Data provided section start

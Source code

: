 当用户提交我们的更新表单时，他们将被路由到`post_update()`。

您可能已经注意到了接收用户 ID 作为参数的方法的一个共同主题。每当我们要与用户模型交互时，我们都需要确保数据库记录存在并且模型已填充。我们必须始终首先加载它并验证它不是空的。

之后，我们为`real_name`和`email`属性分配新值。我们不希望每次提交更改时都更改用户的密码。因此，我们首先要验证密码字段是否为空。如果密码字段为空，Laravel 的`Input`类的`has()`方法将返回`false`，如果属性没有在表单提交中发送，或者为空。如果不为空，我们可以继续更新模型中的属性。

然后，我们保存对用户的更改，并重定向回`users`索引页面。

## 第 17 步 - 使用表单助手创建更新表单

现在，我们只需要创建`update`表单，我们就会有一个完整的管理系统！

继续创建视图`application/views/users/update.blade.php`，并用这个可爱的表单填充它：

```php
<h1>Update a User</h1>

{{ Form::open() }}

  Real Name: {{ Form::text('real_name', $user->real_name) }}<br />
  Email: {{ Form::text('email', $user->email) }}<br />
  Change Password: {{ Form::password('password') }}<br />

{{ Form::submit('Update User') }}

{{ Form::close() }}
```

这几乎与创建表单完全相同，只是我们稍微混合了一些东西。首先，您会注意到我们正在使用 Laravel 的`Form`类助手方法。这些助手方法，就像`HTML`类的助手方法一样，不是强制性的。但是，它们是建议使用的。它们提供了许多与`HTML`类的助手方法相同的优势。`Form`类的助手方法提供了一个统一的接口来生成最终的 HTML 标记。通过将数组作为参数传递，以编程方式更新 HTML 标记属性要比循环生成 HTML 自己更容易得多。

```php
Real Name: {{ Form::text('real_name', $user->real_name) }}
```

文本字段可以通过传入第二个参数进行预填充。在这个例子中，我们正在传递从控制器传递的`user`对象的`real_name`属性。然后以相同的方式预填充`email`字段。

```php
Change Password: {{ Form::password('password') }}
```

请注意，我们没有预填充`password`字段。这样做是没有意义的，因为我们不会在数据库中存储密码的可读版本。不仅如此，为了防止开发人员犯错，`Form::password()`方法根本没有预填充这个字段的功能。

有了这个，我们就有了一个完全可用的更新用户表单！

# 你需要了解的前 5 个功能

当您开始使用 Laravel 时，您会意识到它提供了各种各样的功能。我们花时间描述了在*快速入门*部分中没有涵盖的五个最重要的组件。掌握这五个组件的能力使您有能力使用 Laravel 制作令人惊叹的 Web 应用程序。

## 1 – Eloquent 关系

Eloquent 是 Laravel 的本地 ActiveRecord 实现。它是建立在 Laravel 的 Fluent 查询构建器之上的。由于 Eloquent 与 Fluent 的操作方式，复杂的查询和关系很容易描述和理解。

Data provided section end
Data provided section start

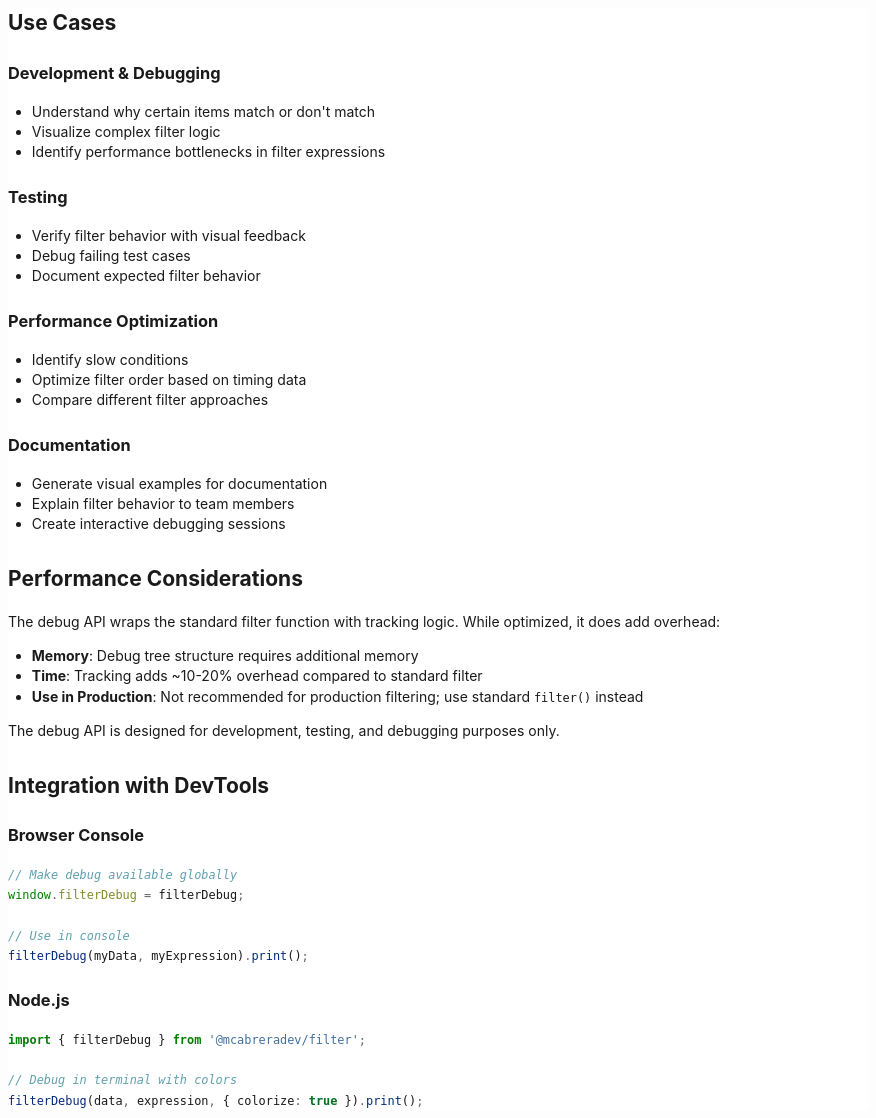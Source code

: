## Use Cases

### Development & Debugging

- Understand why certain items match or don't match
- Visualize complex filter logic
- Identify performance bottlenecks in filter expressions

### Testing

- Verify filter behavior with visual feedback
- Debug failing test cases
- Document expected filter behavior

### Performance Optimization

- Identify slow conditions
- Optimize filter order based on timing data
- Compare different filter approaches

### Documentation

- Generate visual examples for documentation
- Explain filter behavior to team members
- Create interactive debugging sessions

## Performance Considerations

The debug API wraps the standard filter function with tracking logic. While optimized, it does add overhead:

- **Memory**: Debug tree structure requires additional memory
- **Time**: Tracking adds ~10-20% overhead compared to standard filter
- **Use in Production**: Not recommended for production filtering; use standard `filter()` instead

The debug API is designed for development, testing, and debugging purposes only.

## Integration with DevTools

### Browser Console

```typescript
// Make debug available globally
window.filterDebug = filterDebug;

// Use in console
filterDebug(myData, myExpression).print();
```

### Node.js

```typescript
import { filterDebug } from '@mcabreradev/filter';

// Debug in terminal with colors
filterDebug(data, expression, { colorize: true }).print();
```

Data provided section end
Data provided section start

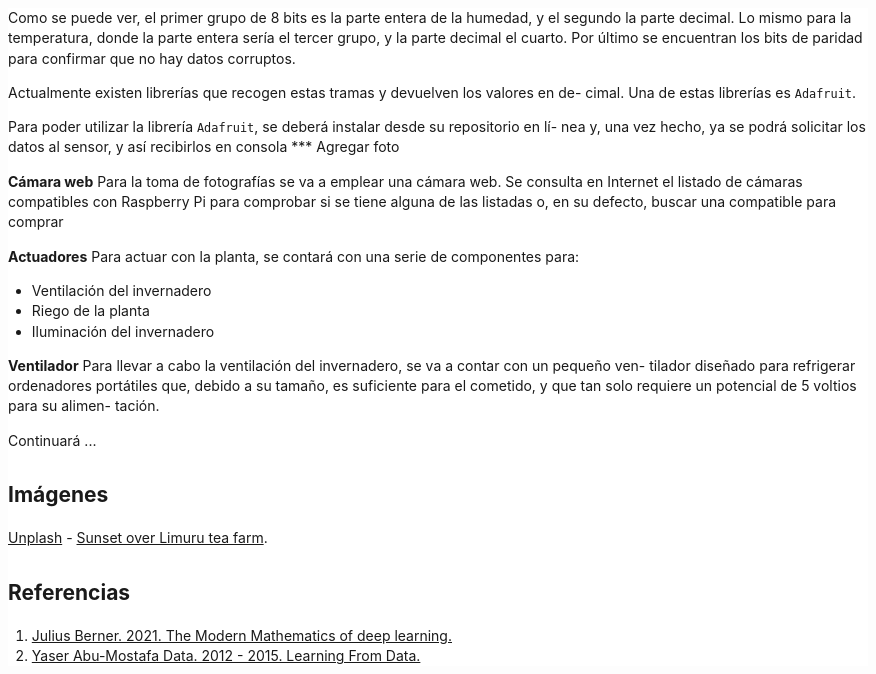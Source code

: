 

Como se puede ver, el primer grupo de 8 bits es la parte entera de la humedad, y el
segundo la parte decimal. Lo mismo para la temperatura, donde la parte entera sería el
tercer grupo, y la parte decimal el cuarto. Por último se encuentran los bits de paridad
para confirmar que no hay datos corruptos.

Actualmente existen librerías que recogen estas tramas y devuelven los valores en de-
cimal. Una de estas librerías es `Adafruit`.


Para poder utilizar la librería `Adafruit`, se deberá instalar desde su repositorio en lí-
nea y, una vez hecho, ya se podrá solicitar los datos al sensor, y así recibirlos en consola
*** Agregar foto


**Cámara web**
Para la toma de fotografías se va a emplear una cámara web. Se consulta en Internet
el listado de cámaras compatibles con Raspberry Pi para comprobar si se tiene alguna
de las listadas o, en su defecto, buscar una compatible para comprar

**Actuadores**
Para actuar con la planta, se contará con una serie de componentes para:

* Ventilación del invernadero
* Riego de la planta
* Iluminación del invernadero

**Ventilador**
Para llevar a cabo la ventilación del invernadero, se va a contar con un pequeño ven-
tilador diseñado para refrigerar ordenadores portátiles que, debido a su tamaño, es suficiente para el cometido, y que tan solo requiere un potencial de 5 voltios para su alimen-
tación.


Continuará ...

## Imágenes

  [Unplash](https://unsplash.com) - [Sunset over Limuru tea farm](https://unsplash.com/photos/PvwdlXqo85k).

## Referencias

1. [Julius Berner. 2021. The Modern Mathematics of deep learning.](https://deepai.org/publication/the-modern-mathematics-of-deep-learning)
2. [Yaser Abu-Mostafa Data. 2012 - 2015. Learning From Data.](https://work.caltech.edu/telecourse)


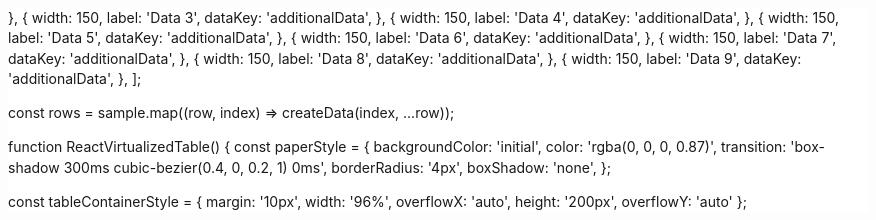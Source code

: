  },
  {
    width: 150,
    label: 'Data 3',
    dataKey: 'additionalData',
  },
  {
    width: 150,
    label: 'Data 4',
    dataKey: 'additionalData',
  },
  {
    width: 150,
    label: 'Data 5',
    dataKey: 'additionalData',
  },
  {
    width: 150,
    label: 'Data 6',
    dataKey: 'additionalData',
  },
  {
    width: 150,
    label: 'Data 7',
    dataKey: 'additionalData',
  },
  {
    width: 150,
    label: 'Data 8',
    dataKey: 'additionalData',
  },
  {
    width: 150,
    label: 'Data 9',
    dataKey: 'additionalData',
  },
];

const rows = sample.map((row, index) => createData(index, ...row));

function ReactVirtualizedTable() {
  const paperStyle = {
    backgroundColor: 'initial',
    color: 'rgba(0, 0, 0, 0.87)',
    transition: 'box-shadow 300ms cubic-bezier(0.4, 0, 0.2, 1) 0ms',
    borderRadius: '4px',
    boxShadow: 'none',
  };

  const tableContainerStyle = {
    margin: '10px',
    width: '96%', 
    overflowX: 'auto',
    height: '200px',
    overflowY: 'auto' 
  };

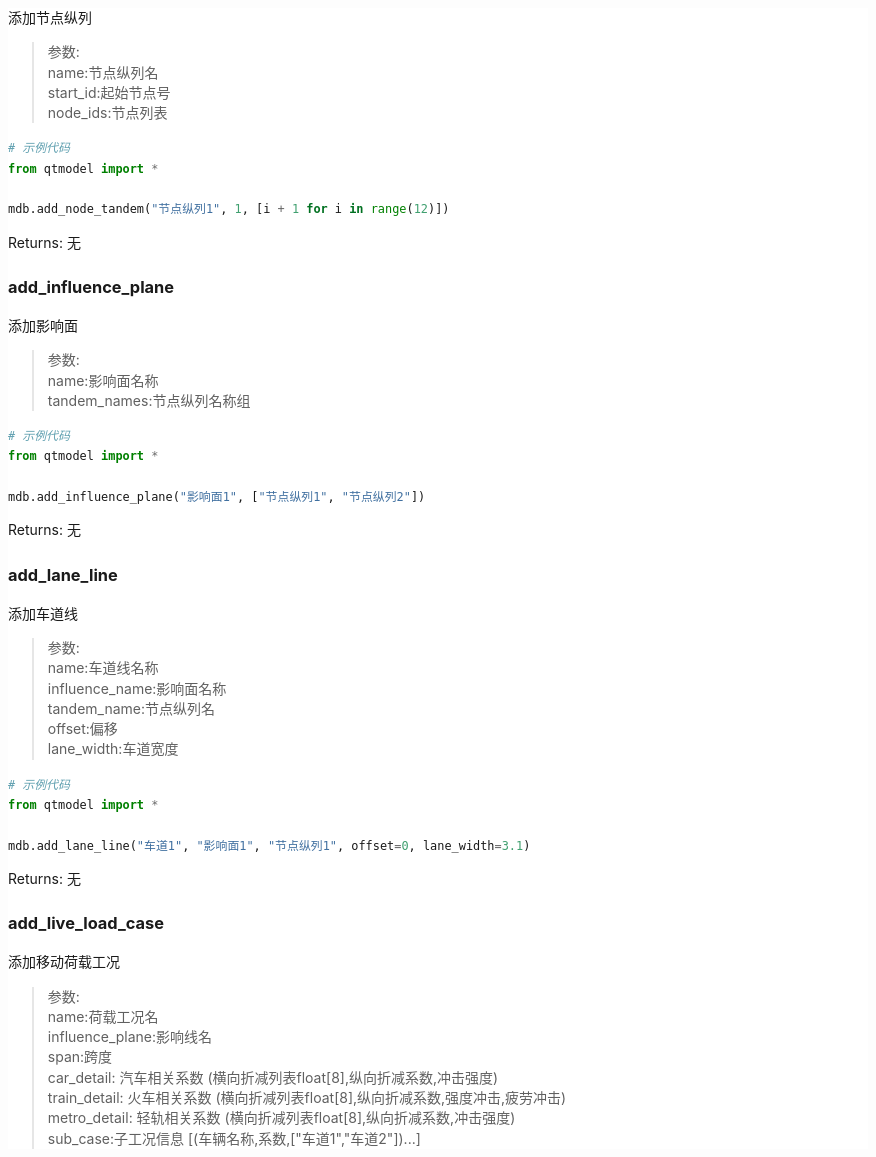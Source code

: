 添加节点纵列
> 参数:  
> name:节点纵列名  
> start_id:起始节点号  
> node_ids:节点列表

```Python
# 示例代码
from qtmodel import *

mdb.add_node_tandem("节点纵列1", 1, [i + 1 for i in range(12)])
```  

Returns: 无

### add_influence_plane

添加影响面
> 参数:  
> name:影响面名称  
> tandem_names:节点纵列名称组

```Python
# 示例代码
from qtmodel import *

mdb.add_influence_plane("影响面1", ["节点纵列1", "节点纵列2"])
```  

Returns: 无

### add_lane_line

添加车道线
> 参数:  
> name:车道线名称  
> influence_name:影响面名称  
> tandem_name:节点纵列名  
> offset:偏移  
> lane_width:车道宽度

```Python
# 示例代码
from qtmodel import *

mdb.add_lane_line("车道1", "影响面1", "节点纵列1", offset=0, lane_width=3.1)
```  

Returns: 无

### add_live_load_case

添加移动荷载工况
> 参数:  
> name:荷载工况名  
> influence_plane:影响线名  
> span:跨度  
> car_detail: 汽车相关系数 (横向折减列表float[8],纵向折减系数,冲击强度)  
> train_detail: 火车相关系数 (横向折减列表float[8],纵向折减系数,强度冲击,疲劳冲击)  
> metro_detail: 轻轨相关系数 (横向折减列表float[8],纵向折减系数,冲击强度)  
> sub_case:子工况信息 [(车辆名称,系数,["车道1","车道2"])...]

Data provided section end

Exercise prompt:
Copy out all lines above holding "const".

Finished exercise:
const rows = sample.map((row, index) => createData(index, ...row));
  const paperStyle = {
  const tableContainerStyle = {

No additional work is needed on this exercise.